[Extracted data entries]
::::

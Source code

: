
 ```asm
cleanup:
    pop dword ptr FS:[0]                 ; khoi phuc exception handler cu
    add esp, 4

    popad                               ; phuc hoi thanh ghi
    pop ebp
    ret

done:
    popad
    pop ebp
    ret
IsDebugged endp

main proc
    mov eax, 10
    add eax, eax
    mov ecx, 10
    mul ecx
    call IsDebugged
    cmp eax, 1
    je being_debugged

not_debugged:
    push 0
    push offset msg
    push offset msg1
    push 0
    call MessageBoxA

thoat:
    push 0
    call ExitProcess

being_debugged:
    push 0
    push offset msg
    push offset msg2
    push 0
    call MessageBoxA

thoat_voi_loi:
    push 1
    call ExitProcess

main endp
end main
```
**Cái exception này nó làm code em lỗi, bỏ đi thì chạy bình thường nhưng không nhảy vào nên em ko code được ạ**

::::

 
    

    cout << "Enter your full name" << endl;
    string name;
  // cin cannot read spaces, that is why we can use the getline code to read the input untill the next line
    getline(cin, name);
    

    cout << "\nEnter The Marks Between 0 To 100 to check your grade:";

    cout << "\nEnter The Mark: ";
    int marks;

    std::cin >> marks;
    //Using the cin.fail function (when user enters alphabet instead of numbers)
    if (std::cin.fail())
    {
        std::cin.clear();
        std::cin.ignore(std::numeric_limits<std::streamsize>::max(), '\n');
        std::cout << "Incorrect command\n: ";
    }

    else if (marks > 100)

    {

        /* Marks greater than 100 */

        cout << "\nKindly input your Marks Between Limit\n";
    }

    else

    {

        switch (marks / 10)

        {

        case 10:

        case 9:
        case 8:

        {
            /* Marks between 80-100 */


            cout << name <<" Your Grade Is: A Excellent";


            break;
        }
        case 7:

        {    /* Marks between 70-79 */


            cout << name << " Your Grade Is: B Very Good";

::::

## What to produce
From the data above, return every line from the line that has "instead of numbers)" up to and including the line that has "Grade Is: B", exactly.

## Response
    //Using the cin.fail function (when user enters alphabet instead of numbers)
    if (std::cin.fail())
    {
        std::cin.clear();
        std::cin.ignore(std::numeric_limits<std::streamsize>::max(), '\n');
        std::cout << "Incorrect command\n: ";
    }

    else if (marks > 100)

    {

        /* Marks greater than 100 */

        cout << "\nKindly input your Marks Between Limit\n";
    }

    else

    {

        switch (marks / 10)

        {

        case 10:

        case 9:
        case 8:

        {
            /* Marks between 80-100 */


            cout << name <<" Your Grade Is: A Excellent";


            break;
        }
        case 7:

        {    /* Marks between 70-79 */


            cout << name << " Your Grade Is: B Very Good";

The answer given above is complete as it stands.